Friday, May 27, 2005

Hitch puts it very well

Christopher Hitchens gets it right in his latest Slate column (refering to the fatwa put on Salman Rushdie)

Now, everything in me is revolted by the burning of books, let alone the attempt to murder writers, and I claim the right to feel this at least as strongly as any illiterate fanatic may choose to feel about a story in Newsweek. Some of us can be offended at insults to our culture, and we, too, possess unalterable convictions and principles. Many people take the same view of the desecration of Old Glory. But we would never dream of venting ourselves in random assaults on mosques or Muslims, and if anyone on our soil did dare to commit such atrocities, I hope and believe that they would not receive moist and sympathetic treatment in the pages of the American press.

Hitchens is one of the very few commentators that does not treat Muslims as exotic pets.

On a related note this CNN.com article was interesting for a few reasons, money grafs

Women in black veils marched through Kashmir, where schools and businesses were closed as part of the protest, and set American flags and copies of the U.S. Constitution ablaze.

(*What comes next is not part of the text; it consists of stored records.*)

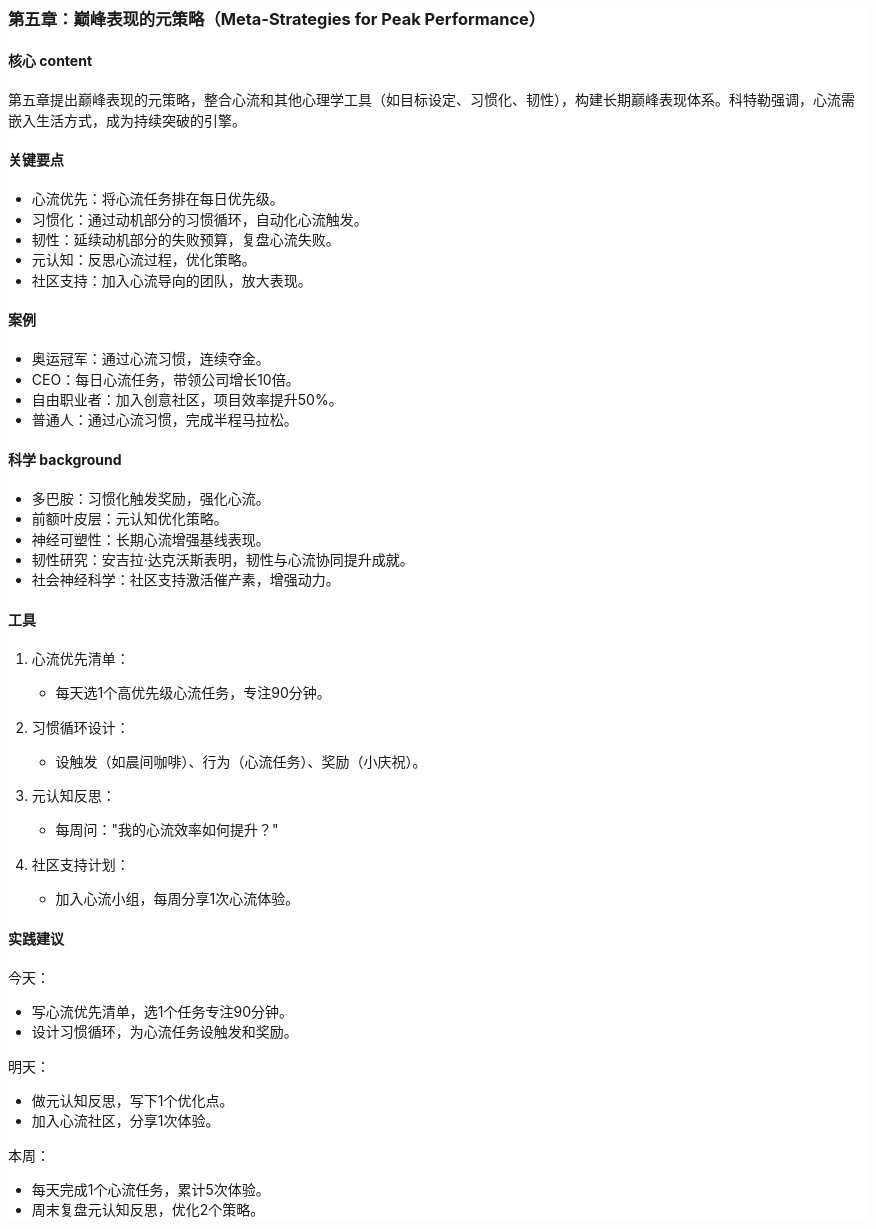 ### 第五章：巅峰表现的元策略（Meta-Strategies for Peak Performance）

#### 核心 content

第五章提出巅峰表现的元策略，整合心流和其他心理学工具（如目标设定、习惯化、韧性），构建长期巅峰表现体系。科特勒强调，心流需嵌入生活方式，成为持续突破的引擎。

#### 关键要点

- 心流优先：将心流任务排在每日优先级。
- 习惯化：通过动机部分的习惯循环，自动化心流触发。
- 韧性：延续动机部分的失败预算，复盘心流失败。
- 元认知：反思心流过程，优化策略。
- 社区支持：加入心流导向的团队，放大表现。

#### 案例

- 奥运冠军：通过心流习惯，连续夺金。
- CEO：每日心流任务，带领公司增长10倍。
- 自由职业者：加入创意社区，项目效率提升50%。
- 普通人：通过心流习惯，完成半程马拉松。

#### 科学 background

- 多巴胺：习惯化触发奖励，强化心流。
- 前额叶皮层：元认知优化策略。
- 神经可塑性：长期心流增强基线表现。
- 韧性研究：安吉拉·达克沃斯表明，韧性与心流协同提升成就。
- 社会神经科学：社区支持激活催产素，增强动力。

#### 工具

1. 心流优先清单：
   - 每天选1个高优先级心流任务，专注90分钟。

2. 习惯循环设计：
   - 设触发（如晨间咖啡）、行为（心流任务）、奖励（小庆祝）。

3. 元认知反思：
   - 每周问："我的心流效率如何提升？"

4. 社区支持计划：
   - 加入心流小组，每周分享1次心流体验。

#### 实践建议

今天：
- 写心流优先清单，选1个任务专注90分钟。
- 设计习惯循环，为心流任务设触发和奖励。

明天：
- 做元认知反思，写下1个优化点。
- 加入心流社区，分享1次体验。

本周：
- 每天完成1个心流任务，累计5次体验。
- 周末复盘元认知反思，优化2个策略。
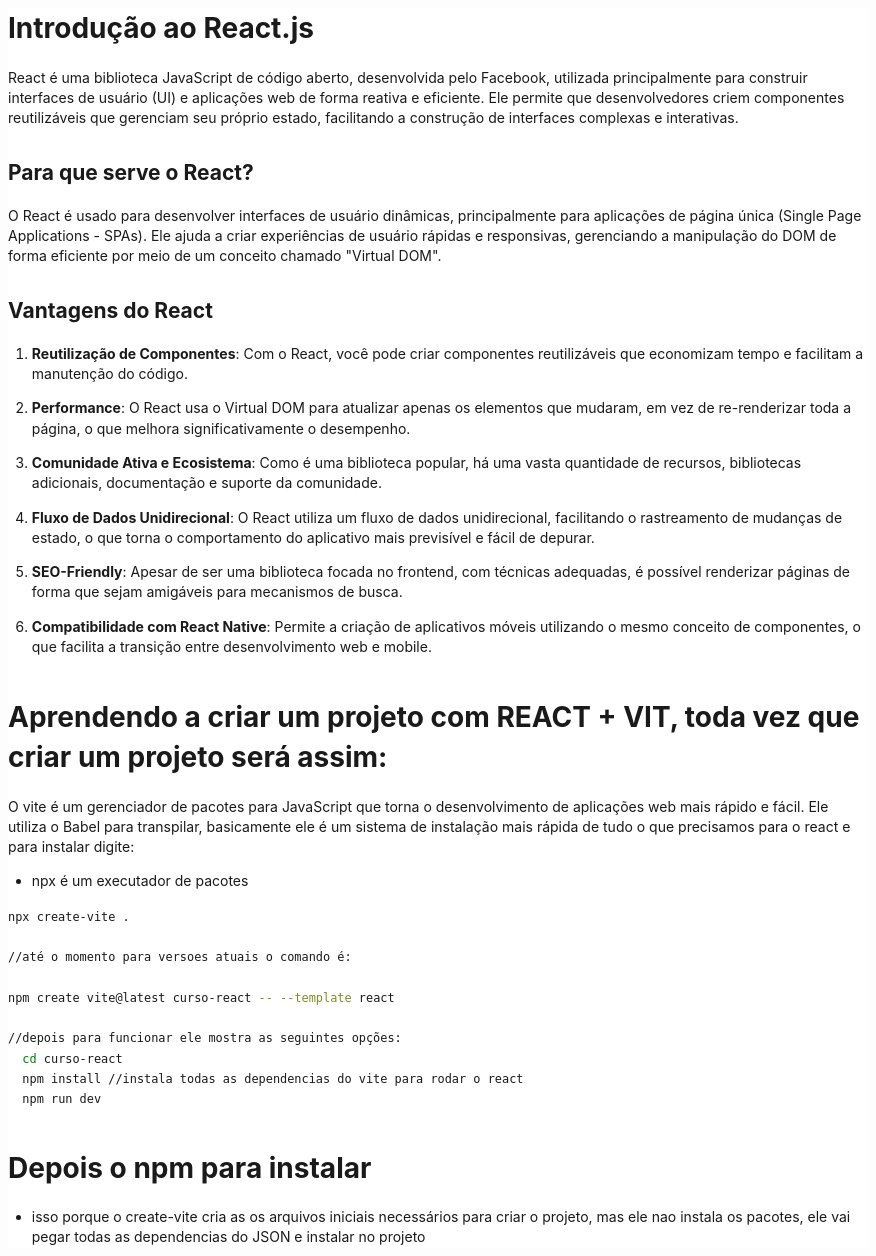 # Introdução ao React.js

React é uma biblioteca JavaScript de código aberto, desenvolvida pelo Facebook, utilizada principalmente para construir interfaces de usuário (UI) e aplicações web de forma reativa e eficiente. Ele permite que desenvolvedores criem componentes reutilizáveis que gerenciam seu próprio estado, facilitando a construção de interfaces complexas e interativas.

## Para que serve o React?

O React é usado para desenvolver interfaces de usuário dinâmicas, principalmente para aplicações de página única (Single Page Applications - SPAs). Ele ajuda a criar experiências de usuário rápidas e responsivas, gerenciando a manipulação do DOM de forma eficiente por meio de um conceito chamado "Virtual DOM".

## Vantagens do React

1. **Reutilização de Componentes**: Com o React, você pode criar componentes reutilizáveis que economizam tempo e facilitam a manutenção do código.
   
2. **Performance**: O React usa o Virtual DOM para atualizar apenas os elementos que mudaram, em vez de re-renderizar toda a página, o que melhora significativamente o desempenho.
   
3. **Comunidade Ativa e Ecosistema**: Como é uma biblioteca popular, há uma vasta quantidade de recursos, bibliotecas adicionais, documentação e suporte da comunidade.
   
4. **Fluxo de Dados Unidirecional**: O React utiliza um fluxo de dados unidirecional, facilitando o rastreamento de mudanças de estado, o que torna o comportamento do aplicativo mais previsível e fácil de depurar.
   
5. **SEO-Friendly**: Apesar de ser uma biblioteca focada no frontend, com técnicas adequadas, é possível renderizar páginas de forma que sejam amigáveis para mecanismos de busca.
   
6. **Compatibilidade com React Native**: Permite a criação de aplicativos móveis utilizando o mesmo conceito de componentes, o que facilita a transição entre desenvolvimento web e mobile.

# Aprendendo a criar um projeto com REACT + VIT, toda vez que criar um projeto será assim:

 O vite é um gerenciador de pacotes para JavaScript que torna o desenvolvimento de aplicações web mais rápido e fácil. Ele utiliza o Babel para transpilar, basicamente ele é um sistema de instalação mais rápida de tudo o que precisamos para o react e para instalar digite:
 
- npx é um executador de pacotes
```bash
npx create-vite .

//até o momento para versoes atuais o comando é:

npm create vite@latest curso-react -- --template react  

//depois para funcionar ele mostra as seguintes opções:
  cd curso-react
  npm install //instala todas as dependencias do vite para rodar o react
  npm run dev
```
# Depois o npm para instalar 
- isso porque o create-vite cria as os arquivos iniciais necessários para criar o projeto, mas ele nao instala os pacotes, ele vai pegar todas as dependencias do JSON e instalar no projeto
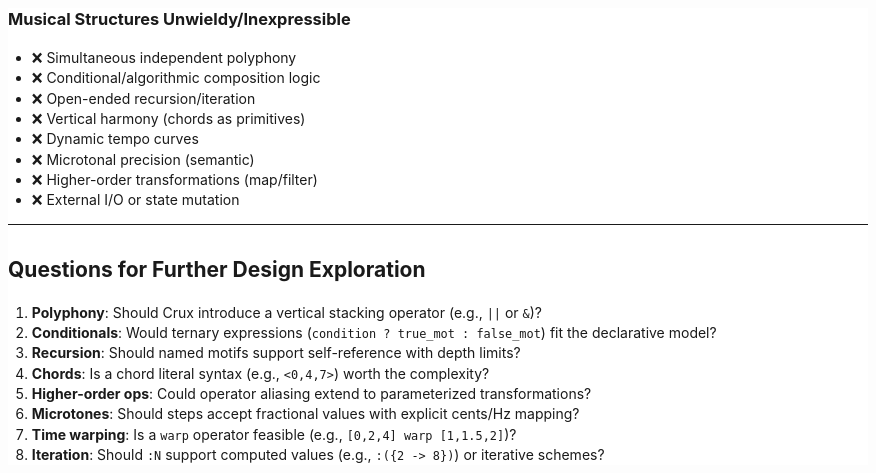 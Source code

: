 ### **Musical Structures Unwieldy/Inexpressible**
- ❌ Simultaneous independent polyphony
- ❌ Conditional/algorithmic composition logic
- ❌ Open-ended recursion/iteration
- ❌ Vertical harmony (chords as primitives)
- ❌ Dynamic tempo curves
- ❌ Microtonal precision (semantic)
- ❌ Higher-order transformations (map/filter)
- ❌ External I/O or state mutation

---

## Questions for Further Design Exploration

1. **Polyphony**: Should Crux introduce a vertical stacking operator (e.g., `||` or `&`)?
2. **Conditionals**: Would ternary expressions (`condition ? true_mot : false_mot`) fit the declarative model?
3. **Recursion**: Should named motifs support self-reference with depth limits?
4. **Chords**: Is a chord literal syntax (e.g., `<0,4,7>`) worth the complexity?
5. **Higher-order ops**: Could operator aliasing extend to parameterized transformations?
6. **Microtones**: Should steps accept fractional values with explicit cents/Hz mapping?
7. **Time warping**: Is a `warp` operator feasible (e.g., `[0,2,4] warp [1,1.5,2]`)?
8. **Iteration**: Should `:N` support computed values (e.g., `:({2 -> 8})`) or iterative schemes?
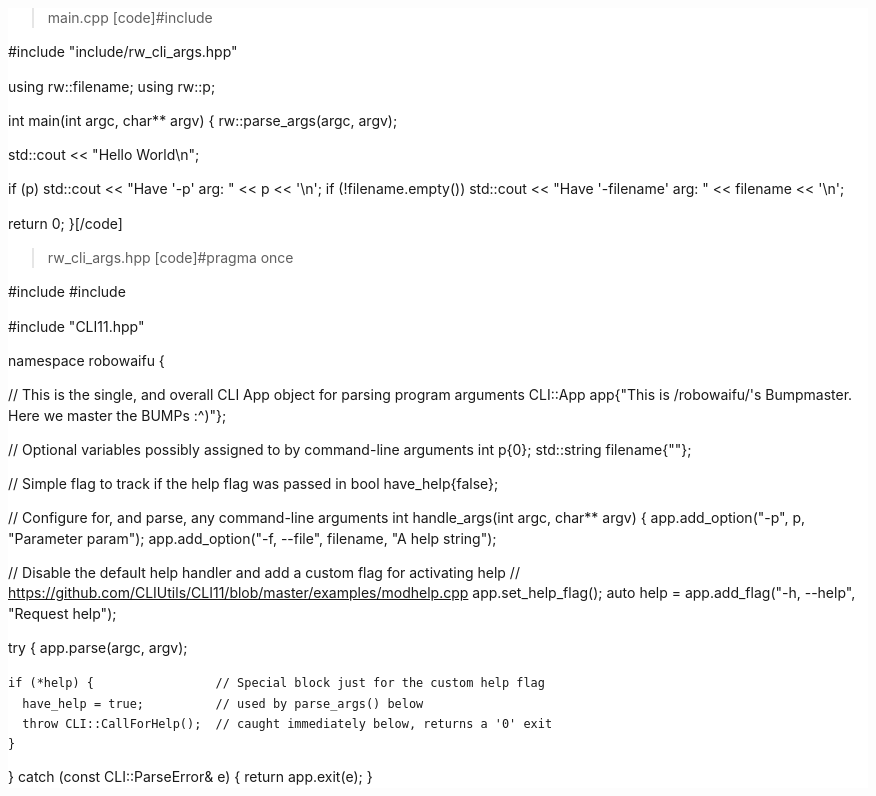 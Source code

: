 >main.cpp
[code]#include <iostream>

#include "include/rw_cli_args.hpp"

using rw::filename;
using rw::p;

int main(int argc, char** argv) {
  rw::parse_args(argc, argv);

  std::cout << "Hello World\n";

  if (p)
    std::cout << "Have '-p' arg: " << p << '\n';
  if (!filename.empty())
    std::cout << "Have '-filename' arg: " << filename << '\n';

  return 0;
}[/code]

>rw_cli_args.hpp
[code]#pragma once

#include <cstdlib>
#include <string>

#include "CLI11.hpp"

namespace robowaifu {

// This is the single, and overall CLI App object for parsing program arguments
CLI::App app{"This is /robowaifu/'s Bumpmaster. Here we master the BUMPs :^)"};

// Optional variables possibly assigned to by command-line arguments
int p{0};
std::string filename{""};

// Simple flag to track if the help flag was passed in
bool have_help{false};

// Configure for, and parse, any command-line arguments
int handle_args(int argc, char** argv) {
  app.add_option("-p", p, "Parameter param");
  app.add_option("-f, --file", filename, "A help string");

  // Disable the default help handler and add a custom flag for activating help
  // https://github.com/CLIUtils/CLI11/blob/master/examples/modhelp.cpp
  app.set_help_flag();
  auto help = app.add_flag("-h, --help", "Request help");

  try {
    app.parse(argc, argv);

    if (*help) {                 // Special block just for the custom help flag
      have_help = true;          // used by parse_args() below
      throw CLI::CallForHelp();  // caught immediately below, returns a '0' exit
    }
  } catch (const CLI::ParseError& e) {
    return app.exit(e);
  }
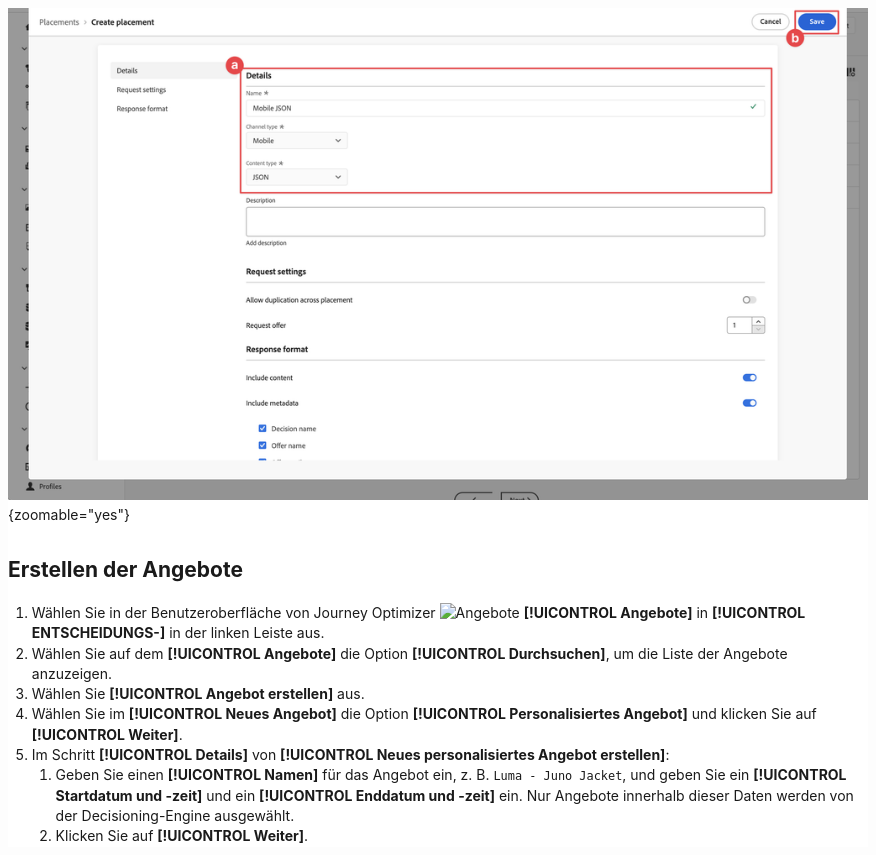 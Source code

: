    ![Platzierung erstellen](assets/ajo-create-placement.png){zoomable="yes"}



## Erstellen der Angebote

1. Wählen Sie in der Benutzeroberfläche von Journey Optimizer ![Angebote](https://spectrum.adobe.com/static/icons/workflow_18/Smock_Offers_18_N.svg) **[!UICONTROL Angebote]** in **[!UICONTROL ENTSCHEIDUNGS-]** in der linken Leiste aus.
1. Wählen Sie auf dem **[!UICONTROL Angebote]** die Option **[!UICONTROL Durchsuchen]**, um die Liste der Angebote anzuzeigen.
1. Wählen Sie **[!UICONTROL Angebot erstellen]** aus.
1. Wählen Sie im **[!UICONTROL Neues Angebot]** die Option **[!UICONTROL Personalisiertes Angebot]** und klicken Sie auf **[!UICONTROL Weiter]**.
1. Im Schritt **[!UICONTROL Details]** von **[!UICONTROL Neues personalisiertes Angebot erstellen]**:
   1. Geben Sie einen **[!UICONTROL Namen]** für das Angebot ein, z. B. `Luma - Juno Jacket`, und geben Sie ein **[!UICONTROL Startdatum und -zeit]** und ein **[!UICONTROL Enddatum und -zeit]** ein. Nur Angebote innerhalb dieser Daten werden von der Decisioning-Engine ausgewählt.
   1. Klicken Sie auf **[!UICONTROL Weiter]**. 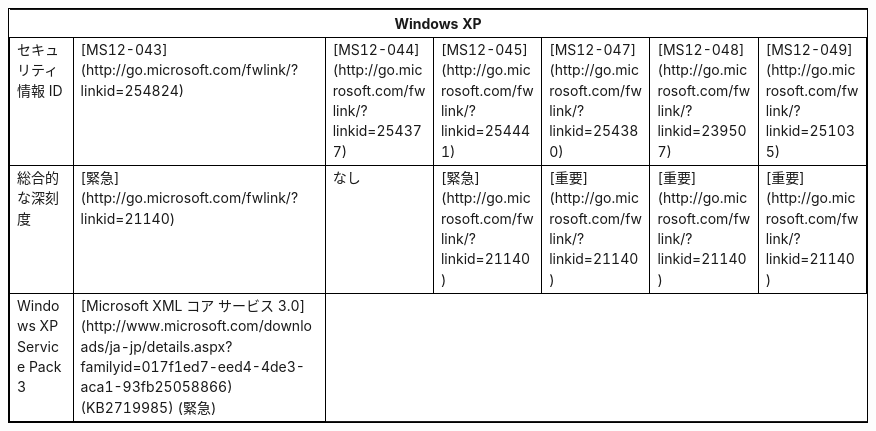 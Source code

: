  
<p></p>

<table style="border:1px solid black;">
<tr>
<th colspan="7">
Windows XP  
</th>
</tr>
<tr>
<td style="border:1px solid black;">
セキュリティ情報 ID
</td>
<td style="border:1px solid black;">
[MS12-043](http://go.microsoft.com/fwlink/?linkid=254824)
</td>
<td style="border:1px solid black;">
[MS12-044](http://go.microsoft.com/fwlink/?linkid=254377)
</td>
<td style="border:1px solid black;">
[MS12-045](http://go.microsoft.com/fwlink/?linkid=254441)
</td>
<td style="border:1px solid black;">
[MS12-047](http://go.microsoft.com/fwlink/?linkid=254380)
</td>
<td style="border:1px solid black;">
[MS12-048](http://go.microsoft.com/fwlink/?linkid=239507)
</td>
<td style="border:1px solid black;">
[MS12-049](http://go.microsoft.com/fwlink/?linkid=251035)
</td>
</tr>
<tr class="alternateRow">
<td style="border:1px solid black;">
総合的な深刻度
</td>
<td style="border:1px solid black;">
[緊急](http://go.microsoft.com/fwlink/?linkid=21140)
</td>
<td style="border:1px solid black;">
なし
</td>
<td style="border:1px solid black;">
[緊急](http://go.microsoft.com/fwlink/?linkid=21140)
</td>
<td style="border:1px solid black;">
[重要](http://go.microsoft.com/fwlink/?linkid=21140)
</td>
<td style="border:1px solid black;">
[重要](http://go.microsoft.com/fwlink/?linkid=21140)
</td>
<td style="border:1px solid black;">
[重要](http://go.microsoft.com/fwlink/?linkid=21140)
</td>
</tr>
<tr>
<td style="border:1px solid black;">
Windows XP Service Pack 3
</td>
<td style="border:1px solid black;">
[Microsoft XML コア サービス 3.0](http://www.microsoft.com/downloads/ja-jp/details.aspx?familyid=017f1ed7-eed4-4de3-aca1-93fb25058866)  
(KB2719985)  
(緊急)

"The defilement of our holy book is outrageous because we consider it to be the word of God," thundered Asiya Andrabi, head of the women's group Daughters of the Community, through her veil. "Guantanamo Bay is a cage. It is not a prison."

  1. They burned copies of the Constitution? That's a first. Maybe they DO hate us for our freedom.
  2. "Daughters of the Community"?
  3. "Thundered.... through her veil". Who writes this stuff? Are they trying to work jokes in?